In recent years, one rather extensive section had been for Nishikawaguchi, located just across the Arakawa River from Tokyo's Kita Ward in Saitama Prefecture.
However, now it is but a footnote. A rash of police busts has shut down a large swath of the 200 salons, pubs, and numerous other palaces of pleasure that employed 2,000 workers as recently as 2006. In their place, the city last year began a campaign to promote so-called "B-class" restaurants, which serve cheap noodle and fried-meat-and-dumpling dishes.
"Right now we are attempting to break the fuzoku image," says Nobuyuki Nakayama, a manager within the Kawaguchi Chamber of Commerce and Industry, whose project is reshaping the streets just outside the West Exit of JR Nishikawaguchi Station. "To do that, we need to bring a lot of people here to see what it is we are doing."
The first step has been to promote the existing eateries with the establishment of a Web page and restaurant map. Further, last November, the third Saitama B-Class Gourmet King competition came to Nishikawaguchi. Approximately, 35,000 people dined on dishes of yaki udon (fried noodles), various soups, yakitori (grilled chicken) and tofu ramen, sold for between ¥100 and ¥200 and provided by 21 shops throughout Saitama. The winning entry, from Nishikawaguchi, was a set meal of tofu-wrapped vegetables and soup.

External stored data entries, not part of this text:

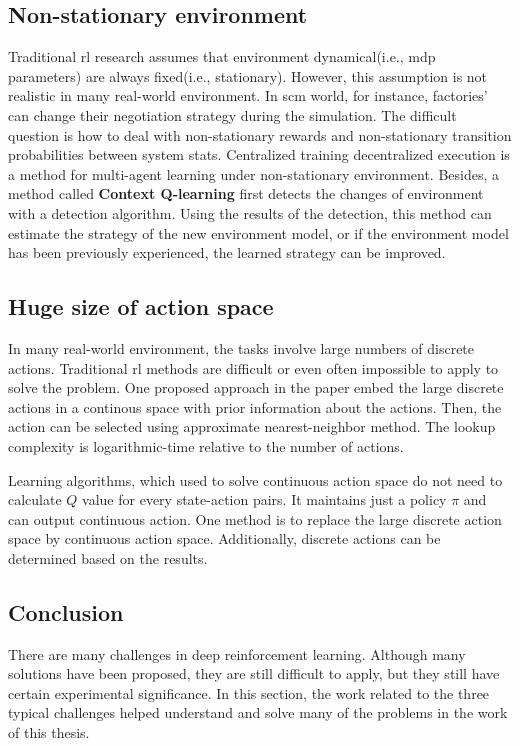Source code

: \subsection{Non-stationary environment}
Traditional \gls{rl} research assumes that environment dynamical(i.e., \gls{mdp} parameters) are always fixed(i.e., stationary). However, this assumption is not realistic in many real-world environment. In \gls{scm} world, for instance, factories' can change their negotiation strategy during the simulation. The difficult question is how to deal with non-stationary rewards and non-stationary transition probabilities between system stats. Centralized training decentralized execution\parencite{maddpg2017} is a method for multi-agent learning under non-stationary environment. Besides, a method called \textbf{Context Q-learning}\parencite{Padakandla_2020} first detects the changes of environment with a detection algorithm. Using the results of the detection, this method can estimate the strategy of the new environment model, or if the environment model has been previously experienced, the learned strategy can be improved.

\subsection{Huge size of action space}
In many real-world environment, the tasks involve large numbers of discrete actions. Traditional \gls{rl} methods are difficult or even often impossible to apply to solve the problem. One proposed approach in the paper \parencite{dulacarnold2016deep} embed the large discrete actions in a continous space with prior information about the actions. Then, the action can be selected using approximate nearest-neighbor method. The lookup complexity is logarithmic-time relative to the number of actions.

Learning algorithms, which used to solve continuous action space do not need to calculate $Q$ value for every state-action pairs. It maintains just a policy $\pi$ and can output continuous action. One method is to replace the large discrete action space by continuous action space. Additionally, discrete actions can be determined based on the results.

\subsection{Conclusion}
There are many challenges in deep reinforcement learning. Although many solutions have been proposed, they are still difficult to apply, but they still have certain experimental significance. In this section, the work related to the three typical challenges helped understand and solve many of the problems in the work of this thesis.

Since the station began operating in 1954, the surrounding area developed a history of sleaze and sustenance going together. Due to its proximity to the Kawaguchi Auto Race and the Toda Motor Boat Race facilities, gamblers, flush with fresh cash or in need of consolation, would follow their day at the track with a nibble and a bit of nookie.
"Because of this, we thought B-class restaurants already had a start in the area — the history was there," explains Nakayama, whose office, just minutes by foot from the tracks, is in a building that used to house fuzoku operations.
The crackdown started in earnest three years ago following amendments made to the nationwide Law Regulating Adult Entertainment Businesses. The modifications gave the authorities more leverage in closing down adult establishments. These activities coincide with Tokyo Gov. Shintaro Ishihara's well-known and ongoing campaign to purify Tokyo's more infamous entertainment quarters, such as Roppongi and Kabukicho.
To walk through the west side of Nishikawaguchi today is to see a virtual ghost town: real-estate signs seeking tenants and boarded store fronts abound. Though it should be mentioned that on a recent weekday morning the clubs Cream (¥15,000 for 50 minutes of adult-oriented fun) and Strawberry House (¥12,500 for 40 minutes) were operating freely, and a delivery business supplying hot hand towels to a string of love hotels seemed to be doing a brisk trade.
The next step will be to bring in new businesses — a process fraught with financial challenges, says Nakayama. For one, straight conversions are not possible. Shower rooms and multiple walls from the previous tenants have to be removed, a process that increases renovation costs.
Troublesome, too, are the steep rents. "The fuzoku places were doing good business," Nakayama explains of the area, whose monthly rents he estimates to be around ¥40,000 and ¥50,000 per tsubo (3.3 sq. meters), a figure roughly equivalent to office space in central Tokyo. "The rents still approach that level. There are people who want to move in but cannot afford it."
Yet one ramen joint opened March 10 and a manju (steamed bun) shop began serving soon after.
"Right now, it is one step at a time," Nakayama says.